Please report how many lines in the data underneath hold the word "description", with no other text.

Stored data

####################

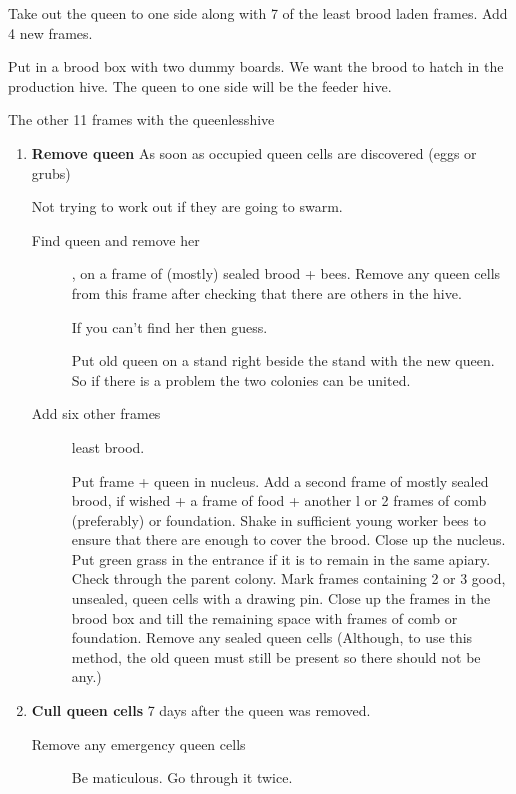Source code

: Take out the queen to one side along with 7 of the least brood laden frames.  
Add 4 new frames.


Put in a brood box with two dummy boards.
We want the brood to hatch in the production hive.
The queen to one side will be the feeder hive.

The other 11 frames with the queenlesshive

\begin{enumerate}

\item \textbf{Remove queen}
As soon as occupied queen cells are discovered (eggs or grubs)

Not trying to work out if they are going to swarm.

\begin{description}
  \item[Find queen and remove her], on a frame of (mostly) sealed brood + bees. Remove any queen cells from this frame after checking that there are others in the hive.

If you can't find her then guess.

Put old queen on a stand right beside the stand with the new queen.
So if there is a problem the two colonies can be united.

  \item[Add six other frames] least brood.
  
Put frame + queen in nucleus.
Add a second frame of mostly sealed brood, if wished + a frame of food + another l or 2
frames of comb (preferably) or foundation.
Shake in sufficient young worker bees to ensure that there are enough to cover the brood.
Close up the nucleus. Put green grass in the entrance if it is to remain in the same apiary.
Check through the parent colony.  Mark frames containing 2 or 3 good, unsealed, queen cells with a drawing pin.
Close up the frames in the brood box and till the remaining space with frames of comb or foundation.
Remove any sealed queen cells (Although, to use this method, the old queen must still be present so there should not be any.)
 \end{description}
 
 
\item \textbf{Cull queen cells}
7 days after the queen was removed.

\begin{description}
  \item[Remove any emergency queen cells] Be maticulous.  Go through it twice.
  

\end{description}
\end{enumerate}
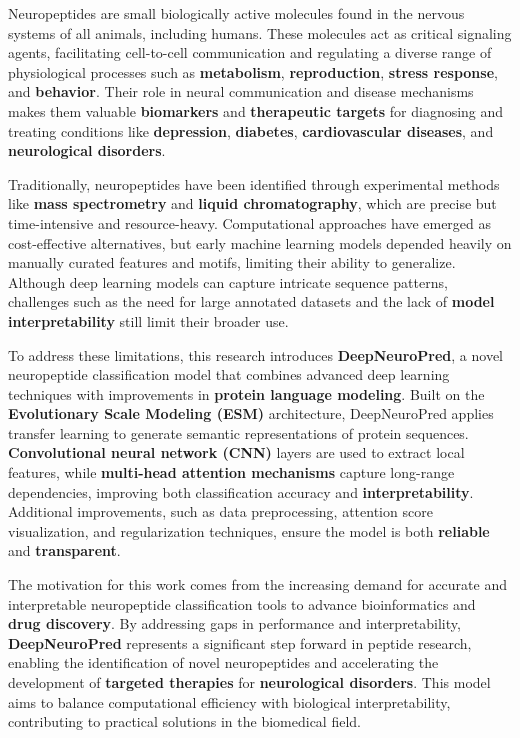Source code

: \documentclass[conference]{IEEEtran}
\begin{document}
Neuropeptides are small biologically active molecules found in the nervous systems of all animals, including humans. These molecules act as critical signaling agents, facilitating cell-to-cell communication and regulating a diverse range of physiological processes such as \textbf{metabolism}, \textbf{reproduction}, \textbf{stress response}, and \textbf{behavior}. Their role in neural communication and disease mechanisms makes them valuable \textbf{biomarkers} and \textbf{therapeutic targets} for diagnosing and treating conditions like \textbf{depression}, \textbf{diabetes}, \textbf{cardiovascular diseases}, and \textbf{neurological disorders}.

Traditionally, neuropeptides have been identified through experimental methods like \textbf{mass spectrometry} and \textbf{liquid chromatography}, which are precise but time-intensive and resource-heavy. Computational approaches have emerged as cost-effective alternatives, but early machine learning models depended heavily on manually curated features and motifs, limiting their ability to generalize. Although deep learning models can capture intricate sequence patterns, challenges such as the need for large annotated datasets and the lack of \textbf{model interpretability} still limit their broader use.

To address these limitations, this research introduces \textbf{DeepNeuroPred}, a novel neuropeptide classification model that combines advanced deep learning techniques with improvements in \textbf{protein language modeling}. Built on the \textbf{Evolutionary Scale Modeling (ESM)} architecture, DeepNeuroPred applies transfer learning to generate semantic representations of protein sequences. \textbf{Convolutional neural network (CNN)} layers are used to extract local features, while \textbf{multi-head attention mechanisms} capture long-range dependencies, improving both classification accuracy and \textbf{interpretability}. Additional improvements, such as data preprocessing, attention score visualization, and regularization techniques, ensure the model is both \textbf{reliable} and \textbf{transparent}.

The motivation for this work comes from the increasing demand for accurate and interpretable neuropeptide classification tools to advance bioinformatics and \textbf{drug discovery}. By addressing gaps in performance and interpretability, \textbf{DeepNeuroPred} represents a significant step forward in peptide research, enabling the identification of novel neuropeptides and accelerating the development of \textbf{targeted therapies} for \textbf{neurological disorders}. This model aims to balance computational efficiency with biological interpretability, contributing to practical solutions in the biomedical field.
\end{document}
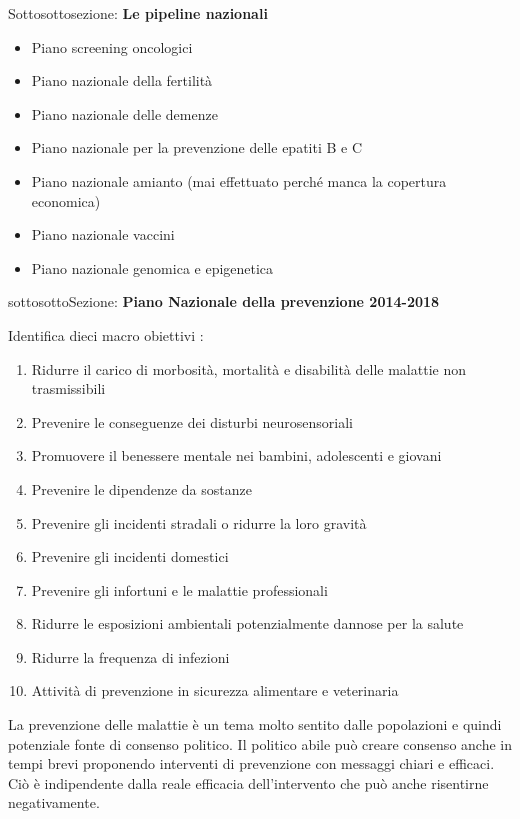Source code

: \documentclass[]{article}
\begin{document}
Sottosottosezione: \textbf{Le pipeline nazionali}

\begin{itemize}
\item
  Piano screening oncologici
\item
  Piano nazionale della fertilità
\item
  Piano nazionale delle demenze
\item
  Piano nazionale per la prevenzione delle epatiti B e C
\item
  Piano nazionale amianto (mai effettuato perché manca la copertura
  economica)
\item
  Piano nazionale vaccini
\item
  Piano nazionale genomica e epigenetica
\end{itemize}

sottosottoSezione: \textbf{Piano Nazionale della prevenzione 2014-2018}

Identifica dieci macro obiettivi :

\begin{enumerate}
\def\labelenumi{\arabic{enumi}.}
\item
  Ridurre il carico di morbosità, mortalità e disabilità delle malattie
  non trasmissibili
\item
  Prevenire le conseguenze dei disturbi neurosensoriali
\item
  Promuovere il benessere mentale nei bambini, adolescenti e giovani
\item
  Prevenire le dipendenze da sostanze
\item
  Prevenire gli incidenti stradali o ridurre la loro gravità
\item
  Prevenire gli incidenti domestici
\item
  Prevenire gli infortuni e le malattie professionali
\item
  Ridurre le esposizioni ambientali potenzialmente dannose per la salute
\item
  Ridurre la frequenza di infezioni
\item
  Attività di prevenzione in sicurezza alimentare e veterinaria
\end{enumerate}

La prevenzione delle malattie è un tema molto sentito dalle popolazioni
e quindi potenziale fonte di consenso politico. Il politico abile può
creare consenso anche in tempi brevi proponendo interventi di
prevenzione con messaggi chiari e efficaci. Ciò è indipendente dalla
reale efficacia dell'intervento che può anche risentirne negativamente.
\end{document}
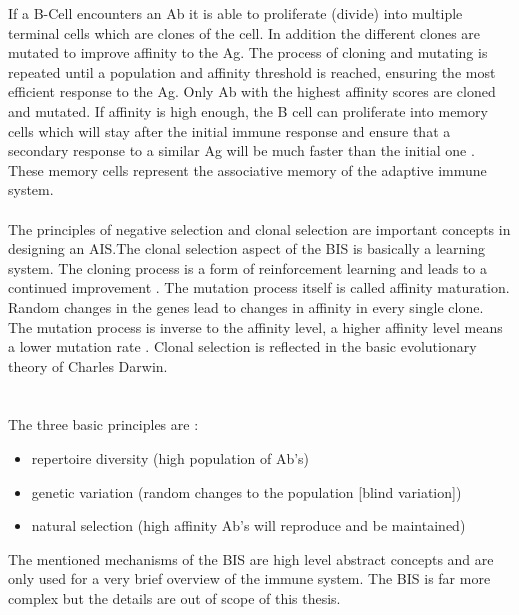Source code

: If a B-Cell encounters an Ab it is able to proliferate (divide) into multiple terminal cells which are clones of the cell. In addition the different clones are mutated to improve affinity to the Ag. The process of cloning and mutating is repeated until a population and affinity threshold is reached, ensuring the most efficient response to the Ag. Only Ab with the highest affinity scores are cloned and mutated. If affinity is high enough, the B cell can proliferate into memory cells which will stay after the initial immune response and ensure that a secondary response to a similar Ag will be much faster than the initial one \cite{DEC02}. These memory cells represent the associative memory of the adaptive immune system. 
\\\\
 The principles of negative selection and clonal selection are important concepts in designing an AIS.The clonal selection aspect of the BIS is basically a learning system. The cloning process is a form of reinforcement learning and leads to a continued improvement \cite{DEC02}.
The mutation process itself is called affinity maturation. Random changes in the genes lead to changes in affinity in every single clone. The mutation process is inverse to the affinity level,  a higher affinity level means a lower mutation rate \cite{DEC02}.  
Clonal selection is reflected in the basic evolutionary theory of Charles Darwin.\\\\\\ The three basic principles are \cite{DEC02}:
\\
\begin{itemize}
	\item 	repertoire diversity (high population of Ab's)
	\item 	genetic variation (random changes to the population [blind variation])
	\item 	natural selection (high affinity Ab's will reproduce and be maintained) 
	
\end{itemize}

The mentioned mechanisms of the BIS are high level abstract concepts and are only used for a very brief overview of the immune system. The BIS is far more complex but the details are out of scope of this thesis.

####################

▸ **RESPONSE**
4